___ Data for review ___
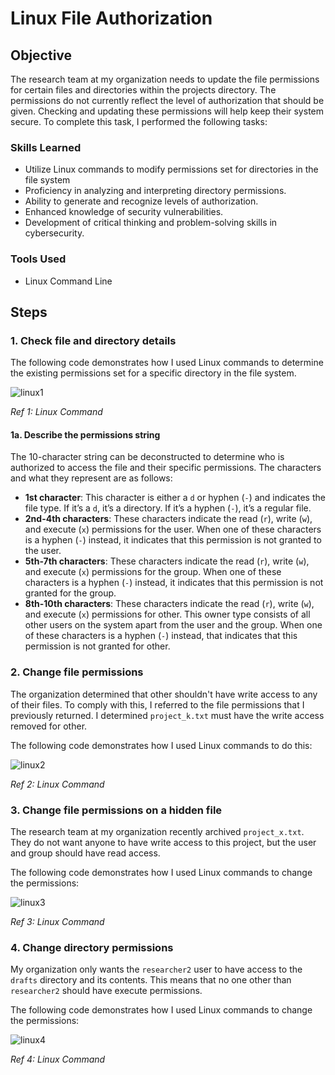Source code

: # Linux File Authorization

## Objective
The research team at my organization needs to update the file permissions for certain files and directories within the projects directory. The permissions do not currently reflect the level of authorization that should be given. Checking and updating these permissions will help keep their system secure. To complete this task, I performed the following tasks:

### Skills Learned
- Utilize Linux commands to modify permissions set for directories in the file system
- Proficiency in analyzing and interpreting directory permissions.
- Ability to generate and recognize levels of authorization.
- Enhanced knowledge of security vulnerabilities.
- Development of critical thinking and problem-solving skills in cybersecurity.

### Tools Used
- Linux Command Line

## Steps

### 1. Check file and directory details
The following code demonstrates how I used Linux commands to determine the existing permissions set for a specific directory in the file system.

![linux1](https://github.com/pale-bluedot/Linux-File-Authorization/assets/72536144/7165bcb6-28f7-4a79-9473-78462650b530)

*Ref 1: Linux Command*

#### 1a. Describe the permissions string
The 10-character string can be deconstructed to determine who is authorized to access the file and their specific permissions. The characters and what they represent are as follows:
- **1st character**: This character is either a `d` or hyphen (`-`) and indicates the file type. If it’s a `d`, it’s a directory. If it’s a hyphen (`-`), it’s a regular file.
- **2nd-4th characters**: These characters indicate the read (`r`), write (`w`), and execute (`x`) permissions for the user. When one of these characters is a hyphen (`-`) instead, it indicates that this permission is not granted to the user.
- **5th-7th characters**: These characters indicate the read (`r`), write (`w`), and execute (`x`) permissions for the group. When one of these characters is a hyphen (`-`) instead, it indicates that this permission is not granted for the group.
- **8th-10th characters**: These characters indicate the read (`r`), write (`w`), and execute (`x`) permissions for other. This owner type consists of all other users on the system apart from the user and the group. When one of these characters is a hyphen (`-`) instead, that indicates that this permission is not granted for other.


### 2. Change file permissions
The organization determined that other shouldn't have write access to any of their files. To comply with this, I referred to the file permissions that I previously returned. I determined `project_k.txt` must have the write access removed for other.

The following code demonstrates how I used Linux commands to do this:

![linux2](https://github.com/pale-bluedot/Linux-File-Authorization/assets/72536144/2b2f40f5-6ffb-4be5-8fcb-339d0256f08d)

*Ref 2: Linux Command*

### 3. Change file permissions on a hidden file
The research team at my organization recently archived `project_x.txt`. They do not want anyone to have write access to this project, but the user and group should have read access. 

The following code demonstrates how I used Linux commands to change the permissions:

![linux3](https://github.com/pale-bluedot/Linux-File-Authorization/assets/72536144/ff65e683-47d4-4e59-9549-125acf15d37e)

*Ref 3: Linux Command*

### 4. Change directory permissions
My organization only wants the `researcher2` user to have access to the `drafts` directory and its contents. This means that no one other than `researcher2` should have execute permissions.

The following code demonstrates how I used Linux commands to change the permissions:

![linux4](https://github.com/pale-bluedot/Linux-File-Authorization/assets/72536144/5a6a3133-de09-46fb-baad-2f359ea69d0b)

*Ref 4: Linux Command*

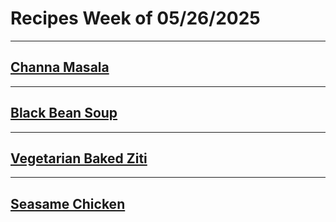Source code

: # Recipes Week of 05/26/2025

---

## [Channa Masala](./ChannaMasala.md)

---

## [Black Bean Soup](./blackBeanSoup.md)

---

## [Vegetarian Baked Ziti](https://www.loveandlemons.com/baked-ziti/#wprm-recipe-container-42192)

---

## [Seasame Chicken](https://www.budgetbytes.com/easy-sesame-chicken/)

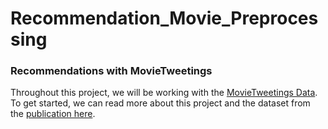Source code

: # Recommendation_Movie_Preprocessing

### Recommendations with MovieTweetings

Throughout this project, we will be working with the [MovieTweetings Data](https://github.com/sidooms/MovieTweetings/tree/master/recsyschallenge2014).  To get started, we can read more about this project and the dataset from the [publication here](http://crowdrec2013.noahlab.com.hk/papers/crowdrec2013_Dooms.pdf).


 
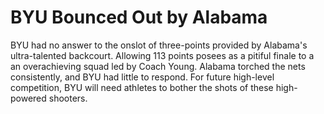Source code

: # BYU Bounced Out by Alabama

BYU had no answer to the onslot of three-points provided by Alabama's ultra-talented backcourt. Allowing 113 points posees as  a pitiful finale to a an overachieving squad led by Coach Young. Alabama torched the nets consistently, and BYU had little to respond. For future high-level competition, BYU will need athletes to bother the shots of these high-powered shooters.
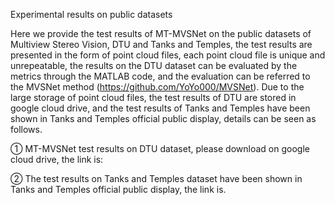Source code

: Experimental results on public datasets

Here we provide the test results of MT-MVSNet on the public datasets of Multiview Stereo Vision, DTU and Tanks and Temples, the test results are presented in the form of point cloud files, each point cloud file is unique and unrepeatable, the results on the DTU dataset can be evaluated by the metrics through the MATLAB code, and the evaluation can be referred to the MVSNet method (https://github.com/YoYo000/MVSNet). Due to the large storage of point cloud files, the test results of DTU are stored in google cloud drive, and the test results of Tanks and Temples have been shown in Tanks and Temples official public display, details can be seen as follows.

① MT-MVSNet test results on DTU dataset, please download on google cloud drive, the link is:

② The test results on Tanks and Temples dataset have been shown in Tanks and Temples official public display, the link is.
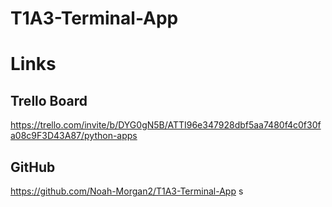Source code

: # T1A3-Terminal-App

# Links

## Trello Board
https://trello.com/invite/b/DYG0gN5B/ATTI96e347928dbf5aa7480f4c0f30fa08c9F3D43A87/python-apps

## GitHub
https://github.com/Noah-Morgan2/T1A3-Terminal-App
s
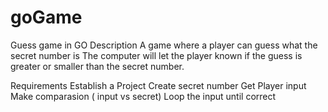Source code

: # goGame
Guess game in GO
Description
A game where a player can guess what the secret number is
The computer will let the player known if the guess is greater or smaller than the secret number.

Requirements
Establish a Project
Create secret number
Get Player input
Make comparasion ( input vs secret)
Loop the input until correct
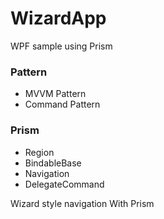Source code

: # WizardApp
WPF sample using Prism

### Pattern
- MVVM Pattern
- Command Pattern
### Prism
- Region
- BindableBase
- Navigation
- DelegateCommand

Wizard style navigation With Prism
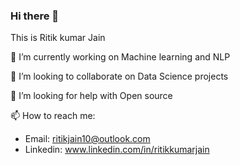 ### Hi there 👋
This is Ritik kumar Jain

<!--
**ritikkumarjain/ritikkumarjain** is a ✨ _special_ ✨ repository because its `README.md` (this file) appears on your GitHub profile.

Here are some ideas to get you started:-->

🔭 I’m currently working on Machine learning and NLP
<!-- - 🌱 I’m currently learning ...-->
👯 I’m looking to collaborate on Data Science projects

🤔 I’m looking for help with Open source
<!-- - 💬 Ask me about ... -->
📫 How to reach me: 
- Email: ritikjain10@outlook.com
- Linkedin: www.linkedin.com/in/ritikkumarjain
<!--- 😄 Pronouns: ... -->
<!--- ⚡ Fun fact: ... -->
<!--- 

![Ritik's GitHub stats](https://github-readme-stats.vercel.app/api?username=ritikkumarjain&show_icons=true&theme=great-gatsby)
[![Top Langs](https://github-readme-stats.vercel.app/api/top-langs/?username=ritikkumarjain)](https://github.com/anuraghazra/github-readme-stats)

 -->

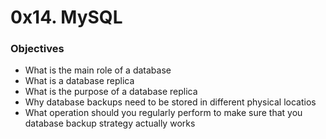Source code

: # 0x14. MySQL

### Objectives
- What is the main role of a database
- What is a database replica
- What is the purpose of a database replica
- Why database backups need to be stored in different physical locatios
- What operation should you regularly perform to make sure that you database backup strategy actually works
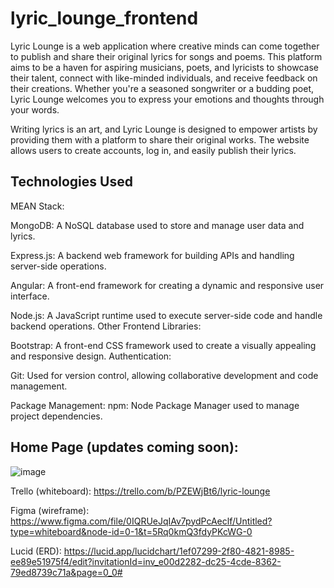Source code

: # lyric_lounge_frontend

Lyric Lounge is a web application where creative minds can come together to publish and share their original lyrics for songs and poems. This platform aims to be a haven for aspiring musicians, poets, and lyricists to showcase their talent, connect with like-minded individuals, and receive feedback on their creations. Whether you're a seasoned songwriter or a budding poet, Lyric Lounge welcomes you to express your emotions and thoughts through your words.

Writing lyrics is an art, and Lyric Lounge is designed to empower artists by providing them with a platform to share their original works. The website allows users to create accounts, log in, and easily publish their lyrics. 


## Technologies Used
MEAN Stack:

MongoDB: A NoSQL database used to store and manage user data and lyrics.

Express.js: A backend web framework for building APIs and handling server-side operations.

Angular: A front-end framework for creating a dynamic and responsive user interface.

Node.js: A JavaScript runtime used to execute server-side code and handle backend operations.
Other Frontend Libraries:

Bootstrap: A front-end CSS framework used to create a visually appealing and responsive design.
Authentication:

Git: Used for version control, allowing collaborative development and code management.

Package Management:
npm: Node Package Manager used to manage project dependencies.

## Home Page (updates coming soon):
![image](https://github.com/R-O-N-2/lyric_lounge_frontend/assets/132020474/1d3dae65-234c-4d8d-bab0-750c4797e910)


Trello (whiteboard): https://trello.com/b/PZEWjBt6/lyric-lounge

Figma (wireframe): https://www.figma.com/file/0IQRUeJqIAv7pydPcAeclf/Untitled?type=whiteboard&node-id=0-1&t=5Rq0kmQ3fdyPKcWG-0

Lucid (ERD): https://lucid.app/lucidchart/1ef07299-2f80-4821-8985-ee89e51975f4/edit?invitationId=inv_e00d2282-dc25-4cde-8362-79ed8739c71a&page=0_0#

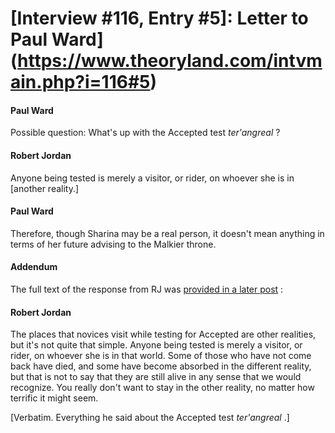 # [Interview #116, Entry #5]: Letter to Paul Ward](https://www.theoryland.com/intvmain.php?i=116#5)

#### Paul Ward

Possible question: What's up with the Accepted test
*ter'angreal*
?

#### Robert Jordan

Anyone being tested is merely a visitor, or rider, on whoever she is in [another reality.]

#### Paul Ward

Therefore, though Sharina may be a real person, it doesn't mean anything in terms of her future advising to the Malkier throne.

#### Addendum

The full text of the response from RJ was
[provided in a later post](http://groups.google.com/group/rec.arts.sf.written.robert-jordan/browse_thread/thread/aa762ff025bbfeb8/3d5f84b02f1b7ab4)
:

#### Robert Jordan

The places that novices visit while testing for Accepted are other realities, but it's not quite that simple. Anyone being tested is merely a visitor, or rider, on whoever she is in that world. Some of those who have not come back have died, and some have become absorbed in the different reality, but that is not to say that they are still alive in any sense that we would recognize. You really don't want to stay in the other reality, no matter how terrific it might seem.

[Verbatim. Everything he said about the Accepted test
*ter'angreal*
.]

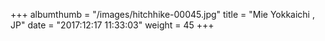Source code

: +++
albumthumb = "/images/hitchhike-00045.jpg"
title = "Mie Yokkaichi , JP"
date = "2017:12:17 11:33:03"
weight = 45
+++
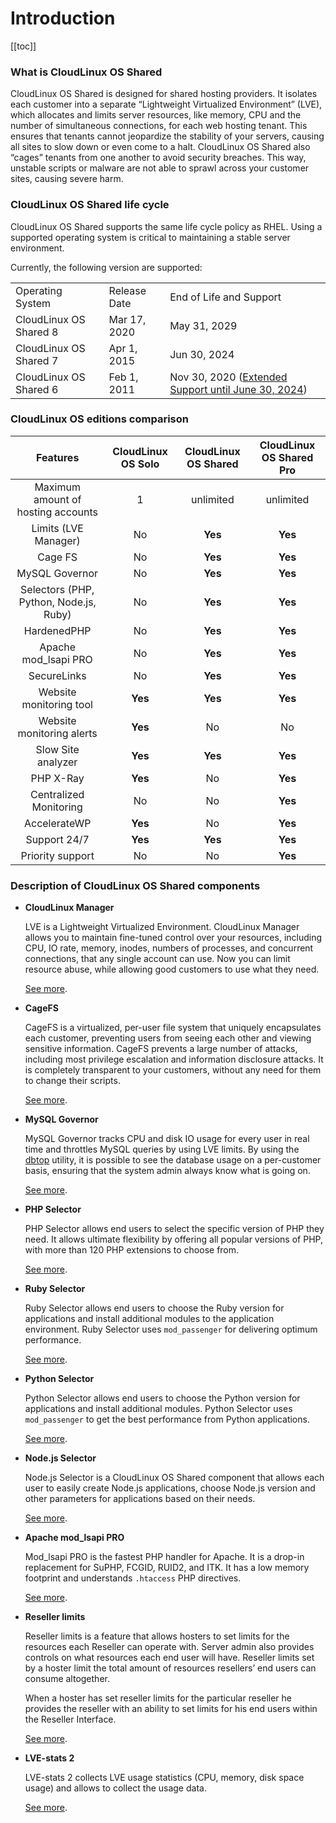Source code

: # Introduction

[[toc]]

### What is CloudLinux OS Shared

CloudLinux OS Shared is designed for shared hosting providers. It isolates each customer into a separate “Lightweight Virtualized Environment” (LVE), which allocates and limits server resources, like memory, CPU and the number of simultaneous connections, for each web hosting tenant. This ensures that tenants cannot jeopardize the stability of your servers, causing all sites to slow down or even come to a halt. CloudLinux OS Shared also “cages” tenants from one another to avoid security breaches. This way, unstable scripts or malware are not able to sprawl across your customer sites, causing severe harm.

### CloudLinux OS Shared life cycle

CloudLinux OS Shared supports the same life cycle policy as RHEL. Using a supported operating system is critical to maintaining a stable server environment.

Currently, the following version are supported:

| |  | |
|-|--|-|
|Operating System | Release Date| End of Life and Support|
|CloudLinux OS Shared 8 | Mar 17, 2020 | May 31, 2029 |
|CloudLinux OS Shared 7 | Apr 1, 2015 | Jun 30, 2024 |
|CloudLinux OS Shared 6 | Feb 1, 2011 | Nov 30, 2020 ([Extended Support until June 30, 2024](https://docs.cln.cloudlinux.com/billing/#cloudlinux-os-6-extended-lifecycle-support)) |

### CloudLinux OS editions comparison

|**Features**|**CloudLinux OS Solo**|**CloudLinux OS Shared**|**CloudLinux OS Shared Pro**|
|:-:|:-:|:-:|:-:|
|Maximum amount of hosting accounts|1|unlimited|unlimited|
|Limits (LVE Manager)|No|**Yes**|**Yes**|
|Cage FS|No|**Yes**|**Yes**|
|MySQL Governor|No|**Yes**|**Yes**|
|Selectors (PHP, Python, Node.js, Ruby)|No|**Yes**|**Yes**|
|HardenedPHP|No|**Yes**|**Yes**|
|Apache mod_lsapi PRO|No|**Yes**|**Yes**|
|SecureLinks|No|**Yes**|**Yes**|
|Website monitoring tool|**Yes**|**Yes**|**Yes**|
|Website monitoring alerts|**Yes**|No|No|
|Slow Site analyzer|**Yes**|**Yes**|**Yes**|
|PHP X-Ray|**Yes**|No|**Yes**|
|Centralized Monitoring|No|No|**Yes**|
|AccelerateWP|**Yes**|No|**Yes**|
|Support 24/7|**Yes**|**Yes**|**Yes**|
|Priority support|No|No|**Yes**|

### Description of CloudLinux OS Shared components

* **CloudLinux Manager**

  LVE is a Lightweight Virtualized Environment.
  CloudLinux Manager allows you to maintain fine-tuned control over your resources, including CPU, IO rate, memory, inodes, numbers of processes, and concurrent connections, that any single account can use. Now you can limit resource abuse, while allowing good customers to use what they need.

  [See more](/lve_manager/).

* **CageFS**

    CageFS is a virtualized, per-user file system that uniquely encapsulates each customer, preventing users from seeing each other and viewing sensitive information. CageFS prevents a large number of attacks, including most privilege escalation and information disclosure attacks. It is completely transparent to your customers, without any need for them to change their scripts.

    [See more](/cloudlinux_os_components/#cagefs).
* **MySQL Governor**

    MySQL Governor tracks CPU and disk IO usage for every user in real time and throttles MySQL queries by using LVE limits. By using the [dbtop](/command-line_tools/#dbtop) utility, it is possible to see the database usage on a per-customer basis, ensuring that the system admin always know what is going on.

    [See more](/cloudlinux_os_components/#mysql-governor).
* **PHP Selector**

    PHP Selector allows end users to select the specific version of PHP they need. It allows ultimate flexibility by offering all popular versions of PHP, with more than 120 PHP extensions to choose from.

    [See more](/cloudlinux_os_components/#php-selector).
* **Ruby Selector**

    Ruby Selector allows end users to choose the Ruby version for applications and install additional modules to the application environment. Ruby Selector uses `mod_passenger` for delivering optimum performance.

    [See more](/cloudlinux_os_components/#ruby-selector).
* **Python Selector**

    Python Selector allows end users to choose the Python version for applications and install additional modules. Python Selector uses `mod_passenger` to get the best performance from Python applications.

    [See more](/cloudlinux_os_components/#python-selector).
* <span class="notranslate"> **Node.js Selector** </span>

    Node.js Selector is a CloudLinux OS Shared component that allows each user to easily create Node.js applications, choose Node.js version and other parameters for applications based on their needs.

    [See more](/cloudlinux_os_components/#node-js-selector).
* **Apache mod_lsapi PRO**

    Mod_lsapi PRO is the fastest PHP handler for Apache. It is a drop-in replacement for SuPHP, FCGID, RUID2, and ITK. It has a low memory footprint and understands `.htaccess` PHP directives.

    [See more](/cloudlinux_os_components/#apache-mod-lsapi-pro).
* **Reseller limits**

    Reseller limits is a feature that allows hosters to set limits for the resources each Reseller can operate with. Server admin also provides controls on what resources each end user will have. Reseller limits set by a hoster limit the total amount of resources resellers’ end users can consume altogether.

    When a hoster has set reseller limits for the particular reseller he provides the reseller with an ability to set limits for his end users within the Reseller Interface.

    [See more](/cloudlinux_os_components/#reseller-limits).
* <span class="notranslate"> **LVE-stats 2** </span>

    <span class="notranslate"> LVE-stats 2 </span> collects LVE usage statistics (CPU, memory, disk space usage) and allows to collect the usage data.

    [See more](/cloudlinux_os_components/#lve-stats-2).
___
- Work request -
Show, from the records above, every line that includes "shown".

- Response to this exercise -
Here we provide the test results of MT-MVSNet on the public datasets of Multiview Stereo Vision, DTU and Tanks and Temples, the test results are presented in the form of point cloud files, each point cloud file is unique and unrepeatable, the results on the DTU dataset can be evaluated by the metrics through the MATLAB code, and the evaluation can be referred to the MVSNet method (https://github.com/YoYo000/MVSNet). Due to the large storage of point cloud files, the test results of DTU are stored in google cloud drive, and the test results of Tanks and Temples have been shown in Tanks and Temples official public display, details can be seen as follows.
② The test results on Tanks and Temples dataset have been shown in Tanks and Temples official public display, the link is.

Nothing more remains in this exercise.